Motorsport has always provided a proving ground for new automotive technologies. Every year the Goodwood Festival of Speed celebrates that history featuring a wildly eclectic mix of one-of-a-kind vintage cars, the latest hypercars, drifting cars, SUVs ready for the Dakar Rally, and much more.
Goodwood is the place to see wonders of motoring’s past and present. And, increasingly, the wonders expected of the future.
Last year, to mark its 25th Anniversary, the festival embraced the future with the Roborace Robocar making the first-ever autonomous run on the hillclimb. This year that trend continued with the fully electric Volkswagen ID.R breaking the outright record and Roborace’s DevBot 2.0 setting the first official autonomous record.
“Motorsport engages the public in advanced technology innovation and creates opportunities for engineers to develop critical skills for the future. Electric, connected and autonomous driving are that future,” says Bryn Balcombe, Chief Strategy Officer at Roborace.

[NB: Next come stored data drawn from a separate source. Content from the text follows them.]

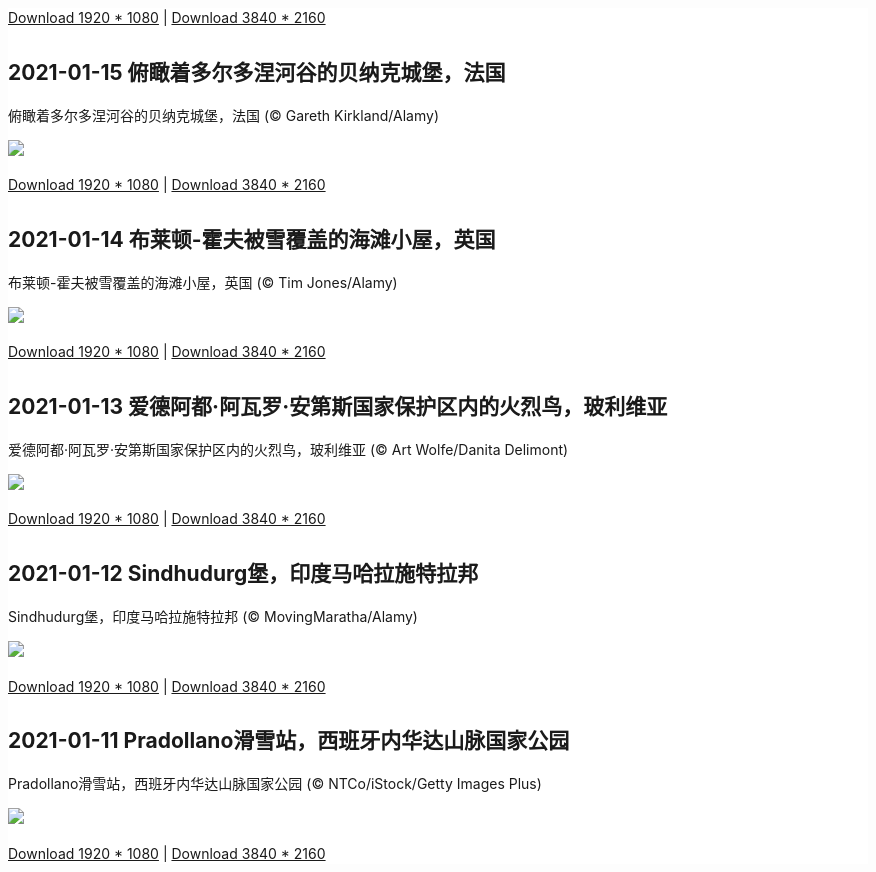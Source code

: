[Download 1920 * 1080](https://cn.bing.com/th?id=OHR.GlassIgloos_ZH-CN8927574757_1920x1080.jpg&rf=LaDigue_UHD.jpg&pid=hp&w=1920&h=1080&rs=1&c=4) | [Download 3840 * 2160](https://cn.bing.com/th?id=OHR.GlassIgloos_ZH-CN8927574757_1920x1080.jpg&rf=LaDigue_UHD.jpg&pid=hp&w=3840&h=2160&rs=1&c=4)

## 2021-01-15 俯瞰着多尔多涅河谷的贝纳克城堡，法国

俯瞰着多尔多涅河谷的贝纳克城堡，法国 (© Gareth Kirkland/Alamy)

![](https://cn.bing.com/th?id=OHR.ChateauBeynac_ZH-CN8777586167_1920x1080.jpg&rf=LaDigue_UHD.jpg&pid=hp&w=1920&h=1080&rs=1&c=4)

[Download 1920 * 1080](https://cn.bing.com/th?id=OHR.ChateauBeynac_ZH-CN8777586167_1920x1080.jpg&rf=LaDigue_UHD.jpg&pid=hp&w=1920&h=1080&rs=1&c=4) | [Download 3840 * 2160](https://cn.bing.com/th?id=OHR.ChateauBeynac_ZH-CN8777586167_1920x1080.jpg&rf=LaDigue_UHD.jpg&pid=hp&w=3840&h=2160&rs=1&c=4)

## 2021-01-14 布莱顿-霍夫被雪覆盖的海滩小屋，英国

布莱顿-霍夫被雪覆盖的海滩小屋，英国 (© Tim Jones/Alamy)

![](https://cn.bing.com/th?id=OHR.BrightonSnow_ZH-CN0309526170_1920x1080.jpg&rf=LaDigue_UHD.jpg&pid=hp&w=1920&h=1080&rs=1&c=4)

[Download 1920 * 1080](https://cn.bing.com/th?id=OHR.BrightonSnow_ZH-CN0309526170_1920x1080.jpg&rf=LaDigue_UHD.jpg&pid=hp&w=1920&h=1080&rs=1&c=4) | [Download 3840 * 2160](https://cn.bing.com/th?id=OHR.BrightonSnow_ZH-CN0309526170_1920x1080.jpg&rf=LaDigue_UHD.jpg&pid=hp&w=3840&h=2160&rs=1&c=4)

## 2021-01-13 爱德阿都·阿瓦罗·安第斯国家保护区内的火烈鸟，玻利维亚

爱德阿都·阿瓦罗·安第斯国家保护区内的火烈鸟，玻利维亚 (© Art Wolfe/Danita Delimont)

![](https://cn.bing.com/th?id=OHR.BolivianSummer_ZH-CN0179997340_1920x1080.jpg&rf=LaDigue_UHD.jpg&pid=hp&w=1920&h=1080&rs=1&c=4)

[Download 1920 * 1080](https://cn.bing.com/th?id=OHR.BolivianSummer_ZH-CN0179997340_1920x1080.jpg&rf=LaDigue_UHD.jpg&pid=hp&w=1920&h=1080&rs=1&c=4) | [Download 3840 * 2160](https://cn.bing.com/th?id=OHR.BolivianSummer_ZH-CN0179997340_1920x1080.jpg&rf=LaDigue_UHD.jpg&pid=hp&w=3840&h=2160&rs=1&c=4)

## 2021-01-12 Sindhudurg堡，印度马哈拉施特拉邦

Sindhudurg堡，印度马哈拉施特拉邦 (© MovingMaratha/Alamy)

![](https://cn.bing.com/th?id=OHR.SeaFort_ZH-CN0457624725_1920x1080.jpg&rf=LaDigue_UHD.jpg&pid=hp&w=1920&h=1080&rs=1&c=4)

[Download 1920 * 1080](https://cn.bing.com/th?id=OHR.SeaFort_ZH-CN0457624725_1920x1080.jpg&rf=LaDigue_UHD.jpg&pid=hp&w=1920&h=1080&rs=1&c=4) | [Download 3840 * 2160](https://cn.bing.com/th?id=OHR.SeaFort_ZH-CN0457624725_1920x1080.jpg&rf=LaDigue_UHD.jpg&pid=hp&w=3840&h=2160&rs=1&c=4)

## 2021-01-11 Pradollano滑雪站，西班牙内华达山脉国家公园

Pradollano滑雪站，西班牙内华达山脉国家公园 (© NTCo/iStock/Getty Images Plus)

![](https://cn.bing.com/th?id=OHR.SierraNevada_ZH-CN0564237735_1920x1080.jpg&rf=LaDigue_UHD.jpg&pid=hp&w=1920&h=1080&rs=1&c=4)

[Download 1920 * 1080](https://cn.bing.com/th?id=OHR.SierraNevada_ZH-CN0564237735_1920x1080.jpg&rf=LaDigue_UHD.jpg&pid=hp&w=1920&h=1080&rs=1&c=4) | [Download 3840 * 2160](https://cn.bing.com/th?id=OHR.SierraNevada_ZH-CN0564237735_1920x1080.jpg&rf=LaDigue_UHD.jpg&pid=hp&w=3840&h=2160&rs=1&c=4)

Roborace, a sports media business developing completely new forms of autonomous motorsport, also established ADA (Autonomous Drivers Alliance), a non-profit association focused on contributing to global action in the interests of road safety – the initial outlines of which were shared with the UK CAV industry during Goodwood.
Beyond technology: Judging AI by measures of human performance
Success in all forms of motorsport requires objective assessment of data; both vehicle dynamics and human driver performance.
For self-driving cars Balcombe attributes performance into three areas; the vehicle, the intelligence platform (sensors & compute), and the AI ‘Driver’ software. Technical regulations control the safety aspects of the first two, while, just as it is for Formula One drivers, the AI ‘Driver’ software is governed by “sporting” regulations focused on driving behaviour.
“We need to go beyond the technical standards by which cars are normally judged and instead look at how we judge human driving behaviour – we need to look at the road regulations,” says Kirsty Lloyd-Jukes, CEO of Latent Logic, a company focused on ‘autonomous systems that model human behaviour’.
ADA and Latent Logic led the talks on ‘the future of smart and safe mobility’ at the 3rd AI for Good Global Summit in Geneva, 28-31 May 2019.
“Should AI ‘Drivers’ be held to the same legal driving standards as human drivers? That’s certainly the public expectation,” says Balcombe.
The original Turing test is a test of a machine’s ability to exhibit intelligent behaviour equivalent to, or indistinguishable from, that of a human.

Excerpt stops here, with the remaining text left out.